Code contains a bunch of extension methods for built-in types and some extra useful stuff.
It is a personal utility library, so while fairly generic, it is still tailored for specific tasks.
You probably would be better off if you built your own helper lib.
Cake (http://cakebuild.net) build tool has a nice file system abstraction; sadly, it does not work with PCL.
I really wanted to use it in portable class libraries without hassle, so almost all of Cake.IO
was ripped and key classes were reworked with a small number of breaking API changes.

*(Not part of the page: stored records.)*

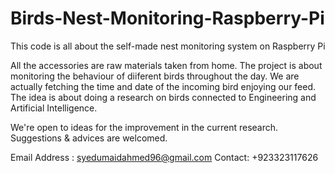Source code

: # Birds-Nest-Monitoring-Raspberry-Pi
This code is all about the self-made nest monitoring system on Raspberry Pi

All the accessories are raw materials taken from home. The project is about monitoring the behaviour of diiferent birds throughout the day. We are actually fetching the time and date of the incoming bird enjoying our feed. The idea is about doing a research on birds connected to Engineering and Artificial Intelligence.

We're open to ideas for the improvement in the current research. Suggestions & advices are welcomed.

Email Address : syedumaidahmed96@gmail.com
Contact: +923323117626
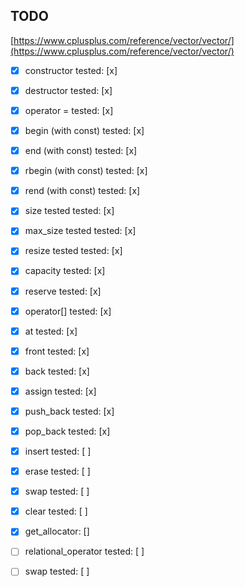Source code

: ## TODO

[https://www.cplusplus.com/reference/vector/vector/](https://www.cplusplus.com/reference/vector/vector/)
 - [x] constructor tested: [x]
 - [x] destructor tested: [x]
 - [x]  operator = tested: [x]

 - [x]  begin (with const) tested: [x]
 - [x]  end  (with const) tested: [x]
 - [x]  rbegin (with const) tested: [x]
 - [x] rend  (with const) tested: [x]
 
 - [x] size tested tested: [x]
 - [x]  max_size tested tested: [x]
 - [x]  resize tested tested: [x]
 - [x]   capacity tested: [x]
 - [x]  reserve tested: [x]
 
 - [x]  operator[] tested: [x]
 - [x]  at tested: [x]
 - [x] front tested: [x]
 - [x] back tested: [x]
 
 - [x]  assign tested: [x]
 - [x]  push_back tested: [x]
 - [x]  pop_back tested: [x]
 - [x]  insert tested: [ ]
 - [x]  erase tested: [ ]
 - [x] swap tested: [ ]
 - [x] clear tested: [ ]
 
 - [x] get_allocator: []

 - [ ] relational_operator tested: [ ]
 - [ ] swap tested: [ ]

- Standard generic list with events before and after all modifications with ability to cancel and separate handling of batch additions/removals.
- Two simple pools:
- typical "take instance out of the pool, put it back after you done";
- less standard "owning" pool, which tracks provided instances and returns them back to pool when they become unused, as defined by user callback.
- Dictionary with weak-referenced values. Null values are supported.

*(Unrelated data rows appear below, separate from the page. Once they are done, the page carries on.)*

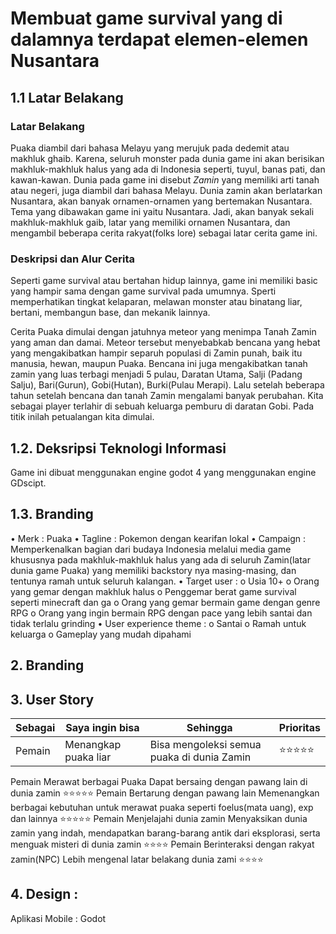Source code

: # Membuat game survival yang di dalamnya terdapat elemen-elemen Nusantara

## 1.1 Latar Belakang

### Latar Belakang

Puaka diambil dari bahasa Melayu yang merujuk pada dedemit atau makhluk ghaib. Karena, seluruh monster pada dunia game ini akan berisikan makhluk-makhluk halus yang ada di Indonesia seperti, tuyul, banas pati, dan kawan-kawan. Dunia pada game ini disebut _Zamin_ yang memiliki arti tanah atau negeri, juga diambil dari bahasa Melayu. Dunia zamin akan berlatarkan Nusantara, akan banyak ornamen-ornamen yang bertemakan Nusantara.
Tema yang dibawakan game ini yaitu Nusantara. Jadi, akan banyak sekali makhluk-makhluk gaib, latar yang memiliki ornamen Nusantara, dan mengambil beberapa cerita rakyat(folks lore) sebagai latar cerita game ini.

### Deskripsi dan Alur Cerita

Seperti game survival atau bertahan hidup lainnya, game ini memiliki basic yang hampir sama dengan game survival pada umumnya. Sperti memperhatikan tingkat kelaparan, melawan monster atau binatang liar, bertani, membangun base, dan mekanik lainnya. 

Cerita Puaka dimulai dengan jatuhnya meteor yang menimpa Tanah Zamin yang aman dan damai. Meteor tersebut menyebabkab bencana yang hebat yang mengakibatkan hampir separuh populasi di Zamin punah, baik itu manusia, hewan, maupun Puaka. Bencana ini juga mengakibatkan tanah zamin yang luas terbagi menjadi 5 pulau, Daratan Utama, Salji (Padang Salju), Bari(Gurun), Gobi(Hutan), Burki(Pulau Merapi). Lalu setelah beberapa tahun setelah bencana dan tanah Zamin mengalami banyak perubahan. Kita sebagai player terlahir di sebuah keluarga pemburu di daratan Gobi. Pada titik inilah petualangan kita dimulai.
## 1.2. Deksripsi Teknologi Informasi

Game ini dibuat menggunakan engine godot 4 yang menggunakan engine GDscipt.

## 1.3. Branding

•	Merk		: Puaka
•	Tagline		: Pokemon dengan kearifan lokal
•	Campaign 	: Memperkenalkan bagian dari budaya Indonesia melalui media game khususnya pada makhluk-makhluk halus yang ada di seluruh Zamin(latar dunia game Puaka) yang memiliki backstory nya masing-masing, dan tentunya ramah untuk seluruh kalangan.
•	Target user :
  o	Usia 10+
  o	Orang yang gemar dengan makhluk halus
  o	Penggemar berat game survival seperti minecraft dan ga
  o	Orang yang gemar bermain game dengan genre RPG
  o	Orang yang ingin bermain RPG dengan pace yang lebih santai dan tidak terlalu grinding
•	User experience theme :
  o	Santai
  o	Ramah untuk keluarga
  o	Gameplay yang mudah dipahami


## 2. Branding 

## 3. User Story
Sebagai	| Saya ingin bisa |	Sehingga	| Prioritas
---|---|---|---
Pemain	| Menangkap puaka liar	| Bisa mengoleksi semua puaka di dunia Zamin	| ⭐⭐⭐⭐⭐
Pemain	Merawat berbagai Puaka	Dapat bersaing dengan pawang lain di dunia zamin	⭐⭐⭐⭐⭐
Pemain	Bertarung dengan pawang lain	Memenangkan berbagai kebutuhan untuk merawat puaka seperti foelus(mata uang), exp dan lainnya	⭐⭐⭐⭐⭐
Pemain	Menjelajahi dunia zamin	Menyaksikan dunia zamin yang indah, mendapatkan barang-barang antik dari eksplorasi, serta menguak misteri di dunia zamin	⭐⭐⭐⭐
Pemain	Berinteraksi dengan rakyat zamin(NPC)	Lebih mengenal latar belakang dunia zami	⭐⭐⭐⭐


## 4. Design	:
Aplikasi Mobile : Godot
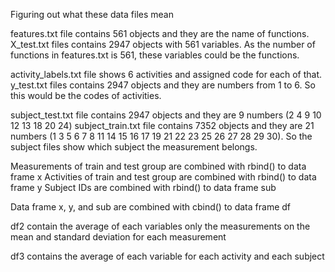 Figuring out what these data files mean

features.txt file contains 561 objects and they are the name of functions.
X_test.txt files contains 2947 objects with 561 variables. As the number of functions in features.txt is 561, these variables could be the functions.

activity_labels.txt file shows 6 activities and assigned code for each of that.
y_test.txt files contains 2947 objects and they are numbers from 1 to 6.
So this would be the codes of activities.

subject_test.txt file contains 2947 objects and they are 9 numbers (2 4 9 10 12 13 18 20 24)
subject_train.txt file contains 7352 objects and they are 21 numbers (1 3 5 6 7 8 11 14 15 16 17 19 21 22 23 25 26 27 28 29 30).
So the subject files show which subject the measurement belongs.

Measurements of train and test group are combined with rbind() to data frame x
Activities of train and test group are combined with rbind() to data frame y
Subject IDs are combined with rbind() to data frame sub

Data frame x, y, and sub are combined with cbind() to data frame df

df2 contain the average of each variables only the measurements on the mean and standard deviation for each measurement

df3 contains the average of each variable for each activity and each subject

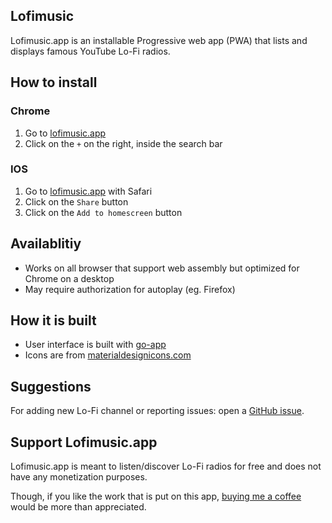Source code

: ## Lofimusic

Lofimusic.app is an installable Progressive web app (PWA) that lists and displays famous YouTube Lo-Fi radios.

## How to install

### Chrome

1. Go to [lofimusic.app](https://lofimusic.app)
2. Click on the `+` on the right, inside the search bar

### IOS

1. Go to [lofimusic.app](https://lofimusic.app) with Safari
2. Click on the `Share` button
3. Click on the `Add to homescreen` button

## Availablitiy

- Works on all browser that support web assembly but optimized for Chrome on a desktop
- May require authorization for autoplay (eg. Firefox)

## How it is built

- User interface is built with [go-app](https://github.com/maxence-charriere/go-app)
- Icons are from [materialdesignicons.com](http://materialdesignicons.com)

## Suggestions

For adding new Lo-Fi channel or reporting issues: open a [GitHub issue](https://github.com/maxence-charriere/lofimusic/issues).

## Support Lofimusic.app

Lofimusic.app is meant to listen/discover Lo-Fi radios for free and does not have any monetization purposes.

Though, if you like the work that is put on this app, [buying me a coffee](https://www.buymeacoffee.com/maxence) would be more than appreciated.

- Check whether a type contains another type in its inheritance chain, be it interface, abstract classe or generic with parameters.

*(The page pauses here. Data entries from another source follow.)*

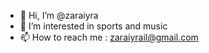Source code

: - 👋 Hi, I’m @zaraiyra
- 👀 I’m interested in sports and music
- 📫 How to reach me : zaraiyrail@gmail.com
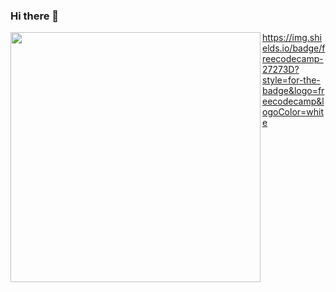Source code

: ### Hi there 👋

<img width="400px" align="left" src="https://github-readme-stats.vercel.app/api/top-langs/?username=seu_usuário&hide=html&layout=compact&theme=buefy" />  


https://img.shields.io/badge/freecodecamp-27273D?style=for-the-badge&logo=freecodecamp&logoColor=white
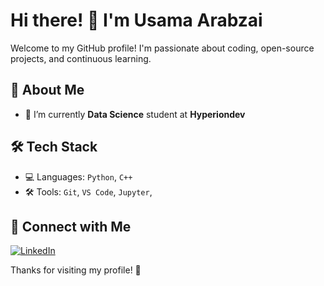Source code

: # Hi there! 👋 I'm Usama Arabzai  

Welcome to my GitHub profile! I'm passionate about coding, open-source projects, and continuous learning. 

## 🚀 About Me
- 🔭 I’m currently **Data Science** student at **Hyperiondev**  

## 🛠️ Tech Stack
- 💻 Languages: `Python`, `C++` 
- 🛠️ Tools: `Git`, `VS Code`, `Jupyter`,

## 🔗 Connect with Me
[![LinkedIn](https://img.shields.io/badge/LinkedIn-Profile-blue?logo=linkedin)](https://www.linkedin.com/in/usama-khawreen-41099a227/)

Thanks for visiting my profile! 🚀
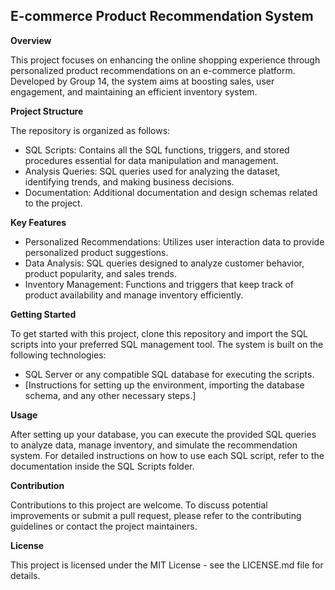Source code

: ## E-commerce Product Recommendation System ##
**Overview**

This project focuses on enhancing the online shopping experience through personalized product recommendations on an e-commerce platform. Developed by Group 14, the system aims at boosting sales, user engagement, and maintaining an efficient inventory system.

**Project Structure**

The repository is organized as follows:

* SQL Scripts: Contains all the SQL functions, triggers, and stored procedures essential for data manipulation and management.
* Analysis Queries: SQL queries used for analyzing the dataset, identifying trends, and making business decisions.
* Documentation: Additional documentation and design schemas related to the project.

**Key Features**

* Personalized Recommendations: Utilizes user interaction data to provide personalized product suggestions.
* Data Analysis: SQL queries designed to analyze customer behavior, product popularity, and sales trends.
* Inventory Management: Functions and triggers that keep track of product availability and manage inventory efficiently.

**Getting Started**

To get started with this project, clone this repository and import the SQL scripts into your preferred SQL management tool. The system is built on the following technologies:

* SQL Server or any compatible SQL database for executing the scripts.
* [Instructions for setting up the environment, importing the database schema, and any other necessary steps.]

**Usage**

After setting up your database, you can execute the provided SQL queries to analyze data, manage inventory, and simulate the recommendation system. For detailed instructions on how to use each SQL script, refer to the documentation inside the SQL Scripts folder.

**Contribution**

Contributions to this project are welcome. To discuss potential improvements or submit a pull request, please refer to the contributing guidelines or contact the project maintainers.

**License**

This project is licensed under the MIT License - see the LICENSE.md file for details.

- Reverse and chain comparers.
- Invoke latests delegate targets.
- Manipulate collection values inside a dictionary more easily.
- Get value from a dictionary in a convenient way.
- Create default instance of the given type.
- Clamp numbers, do float equality checks with epsilon, normalize and remap values,
find proper modulo (not to be confused with
%
operator), lots of stuff. - Check sequences for equivalence.
- Randomly chose one of the elements based on their probabilities.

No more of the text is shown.